Fish oil supplements are widely used for their omega-3 fats, but new research suggests they could have very different effects on colon tumor growth depending on whether a key enzyme—ALOX15—is active. Researchers say the findings may help explain why studies of omega-3 supplements and cancer risk have produced mixed results.
Nearly 19 million adults in the United States take fish oil supplements, which are rich in omega-3 fatty acids—mainly eicosapentaenoic acid (EPA) and docosahexaenoic acid (DHA). Many people use these products in hopes of lowering inflammation and reducing the risk of chronic disease, but evidence related to cancer has been inconsistent.
What the study found
In the new study, researchers from the University of Michigan and the University of Texas MD Anderson Cancer Center investigated why omega-3 results in cancer research can look so different from one study to another. The work, published in Cellular and Molecular Gastroenterology and Hepatology, points to a gene called 15-lipoxygenase-1—also known as ALOX15—as a major factor in whether EPA and DHA help suppress colorectal cancer.
To test fish oil’s effects on tumor development, the researchers compared mice fed a fish oil–enriched diet with mice fed a standard diet. In mice exposed to chemicals that cause inflammation and accelerate colon tumor formation, fish oil unexpectedly increased the number of colon tumors.

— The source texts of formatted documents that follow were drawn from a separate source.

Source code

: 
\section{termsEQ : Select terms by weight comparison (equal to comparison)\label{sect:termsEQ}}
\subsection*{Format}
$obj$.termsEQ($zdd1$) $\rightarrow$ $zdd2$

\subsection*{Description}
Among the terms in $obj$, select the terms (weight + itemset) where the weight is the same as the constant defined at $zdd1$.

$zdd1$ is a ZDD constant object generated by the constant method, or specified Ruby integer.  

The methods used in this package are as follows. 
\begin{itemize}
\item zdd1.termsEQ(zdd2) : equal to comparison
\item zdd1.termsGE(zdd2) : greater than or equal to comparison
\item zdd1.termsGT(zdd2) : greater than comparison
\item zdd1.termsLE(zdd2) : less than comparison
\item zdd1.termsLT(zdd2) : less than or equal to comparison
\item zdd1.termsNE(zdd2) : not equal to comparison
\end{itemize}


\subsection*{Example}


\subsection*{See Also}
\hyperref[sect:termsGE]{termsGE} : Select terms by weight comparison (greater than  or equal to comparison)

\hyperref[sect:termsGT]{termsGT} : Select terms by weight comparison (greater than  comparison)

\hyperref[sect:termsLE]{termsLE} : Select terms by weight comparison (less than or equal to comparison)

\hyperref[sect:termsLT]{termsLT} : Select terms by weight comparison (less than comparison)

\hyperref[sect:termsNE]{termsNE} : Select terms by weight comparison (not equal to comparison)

Why the ALOX15 enzyme matters
The study links the different outcomes to how the body processes EPA and DHA after they are consumed. According to the report, EPA and DHA can be converted into molecules called resolvins, which help prevent chronic inflammation—an important feature in cancer development—and this metabolism depends on the enzyme ALOX15.
A key complication is that ALOX15 is often “switched off” or “turned off” in various types of cancer, which could limit the body’s ability to generate those potentially helpful byproducts from omega-3 fats. When researchers tested mice that lacked ALOX15, they found that loss of the enzyme was associated with increased colorectal tumors when the animals were fed fish oil, though the effect varied depending on the omega-3 fatty acid involved.

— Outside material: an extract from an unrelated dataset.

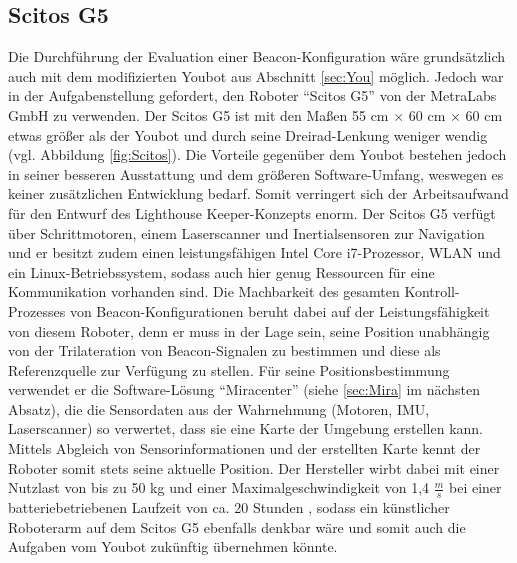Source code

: \subsection{Scitos G5}
Die Durchführung der Evaluation einer Beacon-Konfiguration wäre grundsätzlich auch mit dem modifizierten Youbot aus Abschnitt \ref{sec:You} möglich. Jedoch war in der Aufgabenstellung gefordert, den Roboter "`Scitos G5"' von der MetraLabs GmbH zu verwenden. Der Scitos G5 ist mit den Maßen 55 cm $\times$ 60 cm $\times$ 60 cm etwas größer als der Youbot und durch seine Dreirad-Lenkung weniger wendig (vgl. Abbildung \ref{fig:Scitos}). Die Vorteile gegenüber dem Youbot bestehen jedoch in seiner besseren Ausstattung und dem größeren Software-Umfang, weswegen es keiner zusätzlichen Entwicklung bedarf. Somit verringert sich der Arbeitsaufwand für den Entwurf des Lighthouse Keeper-Konzepts enorm. Der Scitos G5 verfügt über Schrittmotoren, einem Laserscanner und Inertialsensoren zur Navigation und er besitzt zudem einen leistungsfähigen Intel Core i7-Prozessor, WLAN und ein Linux-Betriebssystem, sodass auch hier genug Ressourcen für eine Kommunikation vorhanden sind. Die Machbarkeit des gesamten Kontroll-Prozesses von Beacon-Konfigurationen beruht dabei auf der Leistungsfähigkeit von diesem Roboter, denn er muss in der Lage sein, seine Position unabhängig von der Trilateration von Beacon-Signalen zu bestimmen und diese als Referenzquelle zur Verfügung zu stellen. Für seine Positionsbestimmung verwendet er die Software-Lösung "`Miracenter"' (siehe \ref{sec:Mira} im nächsten Absatz), die die Sensordaten aus der Wahrnehmung (Motoren, IMU, Laserscanner) so verwertet, dass sie eine Karte der Umgebung erstellen kann. Mittels Abgleich von Sensorinformationen und der erstellten Karte kennt der Roboter somit stets seine aktuelle Position. Der Hersteller wirbt dabei mit einer Nutzlast von bis zu 50 kg und einer Maximalgeschwindigkeit von 1,4 $\frac{m}{s}$ bei einer batteriebetriebenen Laufzeit von ca. 20 Stunden \cite{Mira}, sodass ein künstlicher Roboterarm auf dem Scitos G5 ebenfalls denkbar wäre und somit auch die Aufgaben vom Youbot zukünftig übernehmen könnte.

EPA vs. DHA and supplement forms
The results also differed between the two major omega-3s found in fish oil. Mice fed diets rich in EPA developed fewer tumors than mice given DHA, according to the findings.
The researchers also highlighted that EPA and DHA come in multiple supplement forms, including free fatty acids, ethyl esters, and triglycerides. The study noted that Lovaza, a prescription product containing ethyl ester forms of EPA and DHA, is approved by the U.S. Food and Drug Administration to treat high triglyceride levels in the blood. In the experiments, Lovaza as well as ethyl ester and free fatty acid forms of EPA reduced tumor number and size (or volume), especially when ALOX15 was active, while DHA variants did not stop tumor development in mice lacking ALOX15.

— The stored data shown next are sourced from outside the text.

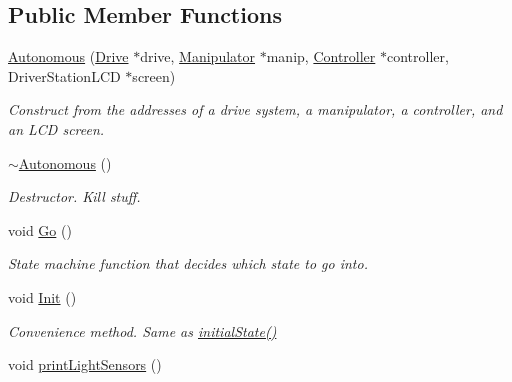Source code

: \subsection*{Public Member Functions}
\begin{DoxyCompactItemize}
\item 
\hyperlink{class_r_j_f_r_c2011_1_1_autonomous_a4be836215225fd5e28546c8fc581437e}{Autonomous} (\hyperlink{class_r_j_f_r_c2011_1_1_drive}{Drive} $\ast$drive, \hyperlink{class_r_j_f_r_c2011_1_1_manipulator}{Manipulator} $\ast$manip, \hyperlink{class_r_j_f_r_c2011_1_1_controller}{Controller} $\ast$controller, DriverStationLCD $\ast$screen)
\begin{DoxyCompactList}\small\item\em Construct from the addresses of a drive system, a manipulator, a controller, and an LCD screen. \item\end{DoxyCompactList}\item 
\hypertarget{class_r_j_f_r_c2011_1_1_autonomous_aa0c7b6f95a793d94aa0fc88d05d24141}{
\hyperlink{class_r_j_f_r_c2011_1_1_autonomous_aa0c7b6f95a793d94aa0fc88d05d24141}{$\sim$Autonomous} ()}
\label{class_r_j_f_r_c2011_1_1_autonomous_aa0c7b6f95a793d94aa0fc88d05d24141}

\begin{DoxyCompactList}\small\item\em Destructor. Kill stuff. \item\end{DoxyCompactList}\item 
void \hyperlink{class_r_j_f_r_c2011_1_1_autonomous_a5840525ab84532ad9bcfaf7996c3a728}{Go} ()
\begin{DoxyCompactList}\small\item\em State machine function that decides which state to go into. \item\end{DoxyCompactList}\item 
\hypertarget{class_r_j_f_r_c2011_1_1_autonomous_a1e3b6d38df0786ccf7f938d60e386aae}{
void \hyperlink{class_r_j_f_r_c2011_1_1_autonomous_a1e3b6d38df0786ccf7f938d60e386aae}{Init} ()}
\label{class_r_j_f_r_c2011_1_1_autonomous_a1e3b6d38df0786ccf7f938d60e386aae}

\begin{DoxyCompactList}\small\item\em Convenience method. Same as {\itshape \hyperlink{class_r_j_f_r_c2011_1_1_autonomous_ac23ae3c557b0a664d5f079b16c6f58df}{initialState()}\/} \item\end{DoxyCompactList}\item 
\hypertarget{class_r_j_f_r_c2011_1_1_autonomous_a37e5a030f02ca1e9377aad232ea7f515}{
void \hyperlink{class_r_j_f_r_c2011_1_1_autonomous_a37e5a030f02ca1e9377aad232ea7f515}{printLightSensors} ()}
\label{class_r_j_f_r_c2011_1_1_autonomous_a37e5a030f02ca1e9377aad232ea7f515}


\end{DoxyCompactItemize}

Imad Shureiqi, a professor of internal medicine at the University of Michigan and a member of Rogel Cancer Center, said, “Not all fish oil supplements are the same.” He added that it is important to ask whether the person taking a supplement has the enzymes needed to metabolize these products to prevent chronic inflammation and, subsequently, cancer development.
What this means for patients
Both reports emphasize that the findings mainly come from animal studies, but they raise practical questions for people considering omega-3 supplements as part of colon cancer prevention. The researchers suggest that screening or testing for the presence of ALOX15 could matter when developing prevention strategies that involve EPA and DHA supplementation. The reports also say the results imply that people with colon polyps who do not have active ALOX15 may not get the same protective effects from EPA and DHA, making the supplements less effective at slowing tumor growth.
At a broader level, other research has also pointed to genetics as a reason omega-3 supplement trials can produce different outcomes in different groups. A review in Frontiers in Nutrition describes how variation in genes such as FADS1 and FADS2 can affect how the body converts dietary omega-6 and omega-3 fats into longer-chain fatty acids that influence inflammation, and it argues that ancestry and genetic variability should be factored into future omega-3 clinical trial designs.
Shureiqi recommends that people speak with their physicians before taking fish oil supplements. The team also reported it is developing drugs intended to increase ALOX15 expression in cancer cells, with the aim of improving how the body processes EPA and DHA in colon cancer prevention efforts.